Development of electroless Co via-prefill to enable advanced BEOL metallization and via resistance reduction

A novel metallization scheme was developed to enable advanced BEOL interconnect scaling. The proposed approach adopts electroless Co to selectively grow Co in vias, followed by conventional Cu metallization for the trench. We have demonstrated the feasibility of this approach through the process integration of electroless Co via pre-fill on a two metal layer interconnect test structure. A detailed discussion on the yield improvement, parametric data, and reliability will be presented in this paper.

An alternative approach to backside via reveal (BVR) for a via-middle through-Silicon via (TSV) flow

An alternative scheme has been developed to combine three major backside via reveal (BVR) processes, including (a) wafer polishing, (b) Si recess etching, and (c) wet clean, into an integrated wet etch process to replace the high cost chemical-mechanical planarization (CMP) and dry etching steps. The process combines two steps on a single-wafer platform: (1) bulk Si etching chemistry with high etch rate (>10 μm/min.) to replace the CMP or polishing and (2) selective Si etching chemistry (Si: SiO2 ~ 1800:1) to replace the Si recess dry etching step. Using this process, Si thickness uniformity can be significantly improved (for 20 μm Si removal), resulting in a lower variation in step height of through-Si via (TSV) protrusion across a 300 mm wafer. The overall cost is significantly lower than CMP plus dry etching. After the integrated wet etching process, passivation layers of low-temperature silicon nitride and oxide were deposited on the backside, followed by CMP to planarize the wafer and expose the Cu nails. The film adhesion is very good without showing any film delamination or peeling. This new integration scheme is robust with a wide process margin and provides cost savings over the conventional BVR flow.

Layout optimization and trade-off between 193i and EUV-based patterning for SRAM cells to improve performance and process variability at 7nm technology node

The Fin-FET Technology scaling to sub 7nm node, using 193 immersion scanner is restricted due to reduced margins for process. The cost of the process and complexity of designs is increasing due to multi-patterning to achieve area scaling using 193i scanner. In this paper, we propose a two Fin-cut mask design for Fin-pattering of 112 SRAM (two Fins for pull-down and one Fin for pull-up and pass-gate device) cell using 193i lithography and its comparison with EUVL single print. We also propose two keep masks for middle of line patterning ,with increased height of the SRAM cell using 193i, that results in area of a uniform-Fin SRAM cell area at 7nm technology; whereas EUVL can enable non-uniform SRAM cell at reduced area. Due to unidirectional patterning, margins for VIA0 landing over MOL are drastically reduced at 42nm gate pitch and hence to improve margins, the orientation for 1st metal is proposed to be orthogonal to the gate. This results in improved performance for SRAM and reliability of the technology.

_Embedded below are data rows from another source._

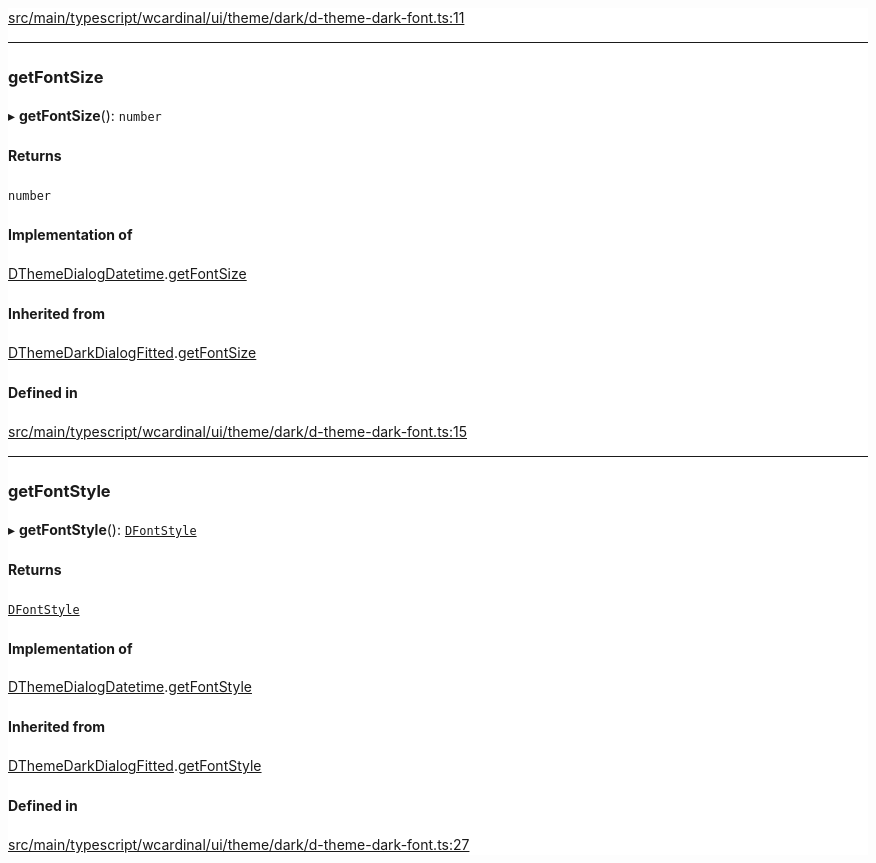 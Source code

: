 [src/main/typescript/wcardinal/ui/theme/dark/d-theme-dark-font.ts:11](https://github.com/winter-cardinal/winter-cardinal-ui/blob/v0.457.0/src/main/typescript/wcardinal/ui/theme/dark/d-theme-dark-font.ts#L11)

___

### getFontSize

▸ **getFontSize**(): `number`

#### Returns

`number`

#### Implementation of

[DThemeDialogDatetime](../interfaces/DThemeDialogDatetime.md).[getFontSize](../interfaces/DThemeDialogDatetime.md#getfontsize)

#### Inherited from

[DThemeDarkDialogFitted](DThemeDarkDialogFitted.md).[getFontSize](DThemeDarkDialogFitted.md#getfontsize)

#### Defined in

[src/main/typescript/wcardinal/ui/theme/dark/d-theme-dark-font.ts:15](https://github.com/winter-cardinal/winter-cardinal-ui/blob/v0.457.0/src/main/typescript/wcardinal/ui/theme/dark/d-theme-dark-font.ts#L15)

___

### getFontStyle

▸ **getFontStyle**(): [`DFontStyle`](../index.md#dfontstyle)

#### Returns

[`DFontStyle`](../index.md#dfontstyle)

#### Implementation of

[DThemeDialogDatetime](../interfaces/DThemeDialogDatetime.md).[getFontStyle](../interfaces/DThemeDialogDatetime.md#getfontstyle)

#### Inherited from

[DThemeDarkDialogFitted](DThemeDarkDialogFitted.md).[getFontStyle](DThemeDarkDialogFitted.md#getfontstyle)

#### Defined in

[src/main/typescript/wcardinal/ui/theme/dark/d-theme-dark-font.ts:27](https://github.com/winter-cardinal/winter-cardinal-ui/blob/v0.457.0/src/main/typescript/wcardinal/ui/theme/dark/d-theme-dark-font.ts#L27)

Patterning with Amorphous Carbon Thin Films

Amorphous carbon hard mask films grown with plasma enhanced chemical vapor deposition are an enabling technology for advanced front-end-of-line patterning technologies. These films must have a low etch rate and be weakly roughened in dielectric etch chemistries, high transparency at lithography alignment wavelengths, and the mechanical properties to mitigate elastic instabilities such as line bending. The deposition process affects all of these parameters through the resulting structure and composition. Highly graphitic films deposited at 550°C are common; however, other process spaces relying on ion bombardment rather than temperature can create less graphitic films with improved film properties like transparency, hardness, and etch selectivity.

Process integration of iALD TaN for advanced Cu interconnects

A high density/low resistivity TaN film grown using ion-induced atomic layer deposition (iALD) has been developed as the metal barrier for nano-scale Cu interconnects. Excellent conformalilty and Cu barrier performance enable the use of thin iALD TaN as the metal barrier. Integration of this film has demonstrated improvement in line and via resistance while maintaining robust electromigration (EM), via stress migration (VSM), and dielectric reliability performance.